Ciaran Byrne has outlined the sorry tale of the decline in our salmon stocks over many decades.  In this we are generally no different than virtually all other salmon jurisdictions in the North Atlantic and it has happened despite the dramatic step taken by the Irish government in banning all salmon exploitation at sea in 2007 and serious efforts to manage our stocks on a river by river basis.

Tony Lowes illustrated very clearly that the negative impacts of salmon are not confined to those on wild salmonids but that under a wide number of headings other parts of our environment are suffering from the side effects of the industry.

Eanna Mulloy has done a masterly job in dissecting the current legislative framework within which salmon farming is supposed to be regulated.  It is clear that it is a shambles and as well illustrated at this week’s hearing in Bantry not in synch with important parts of EU legislation and jurisprudence.

Sunday, 26 February 2017

Successful Conference Galway

The annual conference of Salmon Watch Ireland took place on the 18 February in Galway with each of the presenters outlining their perspectives relating to aquaculture and its regulation. The conference was attended by over 70 delegates who represented academics, legal profession, fishery owners and managers, state agencies, anglers and conservationists. 

A number of presentations are available to view at Presentations SWIRL Conference

The Inland Fisheries Presentation will be available at a later date. The presentation was a very concise look at how our salmon stocks are in decline and will be available after publication of a scientific report containing much of the data displayed. Dr. Ciaran Byrne and Dr. Paddy Gargan answered questions related to the presentation in a very open manner. The situation is concerning and despite many gains regarding water quality and huge reductions in exploitation, the situation continues to decline. A small improvement appears to have happened in 2016 but overall trend is downward.

Mr Tony Lowes gave an excellent speech to the conference which looked at the impacts of salmon farming over a wide range of areas from inshore to the wider ocean. The text of the speech which is available at Friends of the Irish a very good insight how salmon farming is conducted without much concern for the wider environment. The speech really explains the many difficulties associated with the industry and how sustainability of this industry cannot be really achieved.

Roar Olsen from the Faroes gave an excellent presentation which outlined their regulatory regime which focusses on hard law and penalties for farms which break the levels of sea lice on farms. These range from a large reduction of smolt stocking, mandatory fallowing and early harvest. They also have a policy of rewarding farms which comply by allowing them to increase smolt stocking. Mandatory sea lice inspection by outside authority with fortnightly published results is also a feature with mandatory chemical parameter testing for dissolved oxygen. One trend discovered is the low level of dissolved oxygen on sea bed in their fjords'

Eanna Molloy S.C addressed shortcomings of the Fisheries (Amendment) Act 1997 in relation the licensing of aquaculture projects, with particular emphasis on salmon farming.

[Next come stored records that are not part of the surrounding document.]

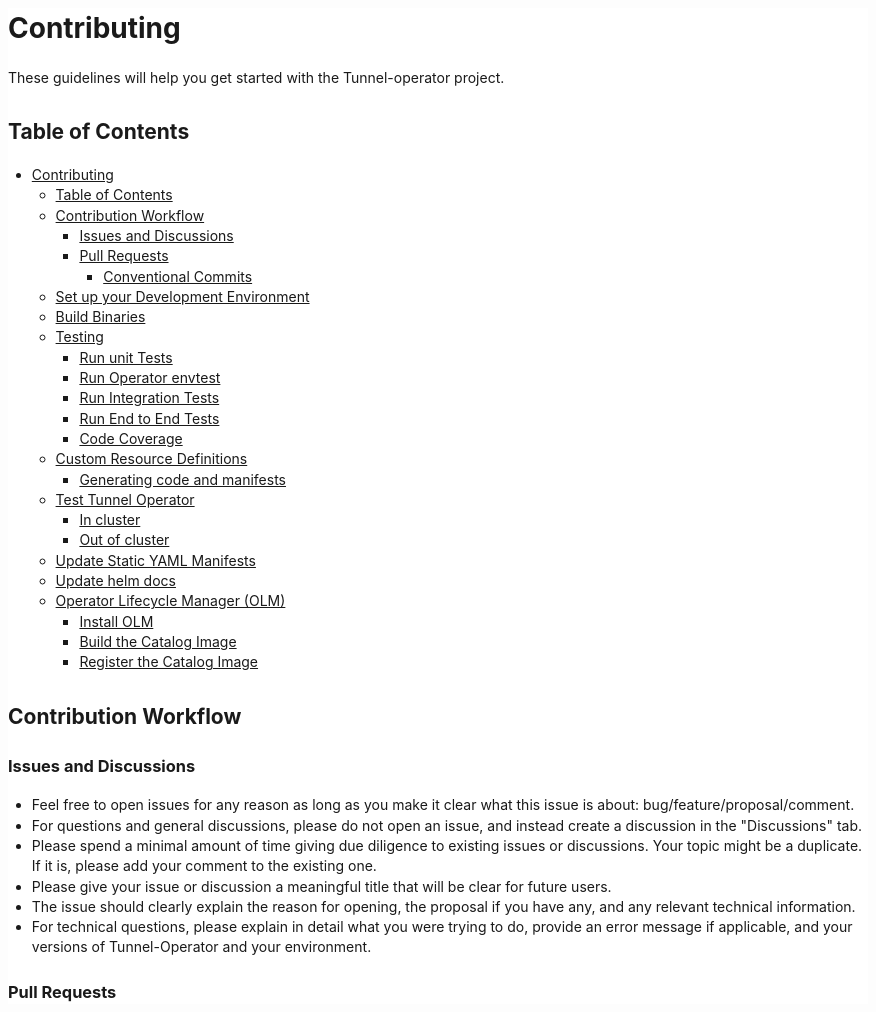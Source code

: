 # Contributing

These guidelines will help you get started with the Tunnel-operator project.

## Table of Contents

- [Contributing](#contributing)
  - [Table of Contents](#table-of-contents)
  - [Contribution Workflow](#contribution-workflow)
    - [Issues and Discussions](#issues-and-discussions)
    - [Pull Requests](#pull-requests)
      - [Conventional Commits](#conventional-commits)
  - [Set up your Development Environment](#set-up-your-development-environment)
  - [Build Binaries](#build-binaries)
  - [Testing](#testing)
    - [Run unit Tests](#run-unit-tests)
    - [Run Operator envtest](#run-operator-envtest)
    - [Run Integration Tests](#run-integration-tests)
    - [Run  End to End Tests](#run--end-to-end-tests)
    - [Code Coverage](#code-coverage)
  - [Custom Resource Definitions](#custom-resource-definitions)
    - [Generating code and manifests](#generating-code-and-manifests)
  - [Test Tunnel Operator](#test-tunnel-operator)
    - [In cluster](#in-cluster)
    - [Out of cluster](#out-of-cluster)
  - [Update Static YAML Manifests](#update-static-yaml-manifests)
  - [Update helm docs](#update-helm-docs)
  - [Operator Lifecycle Manager (OLM)](#operator-lifecycle-manager-olm)
    - [Install OLM](#install-olm)
    - [Build the Catalog Image](#build-the-catalog-image)
    - [Register the Catalog Image](#register-the-catalog-image)

## Contribution Workflow

### Issues and Discussions

- Feel free to open issues for any reason as long as you make it clear what this issue is about: bug/feature/proposal/comment.
- For questions and general discussions, please do not open an issue, and instead create a discussion in the "Discussions" tab.
- Please spend a minimal amount of time giving due diligence to existing issues or discussions. Your topic might be a duplicate. If it is, please add your comment to the existing one.
- Please give your issue or discussion a meaningful title that will be clear for future users.
- The issue should clearly explain the reason for opening, the proposal if you have any, and any relevant technical information.
- For technical questions, please explain in detail what you were trying to do, provide an error message if applicable, and your versions of Tunnel-Operator and your environment.

### Pull Requests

He dealt with the lack of public information and participation involved in decision making regarding amendments, renewals, and revocation of licenses.  Similar issues arise in relation to public information, participation in decision making, and access to review of decisions regarding new licences where adverse environmental impacts are apprehended.
He also compared the regulatory framework regarding veterinary products and pesticides applying to terrestrial agriculture to that which applies to salmon farming.  There is a perception that there is inadequate oversight of the control and usage of pesticides on salmon farms, compared to the strict supervisory regulation of pesticides and chemicals in land based agriculture.

Dr. Liam Carr gave an excellent talk on his research regarding aquaculture. Primarily his research focuses in on measuring the local knowledge of stakeholder communities in the context of wild and farmed salmon in western Ireland.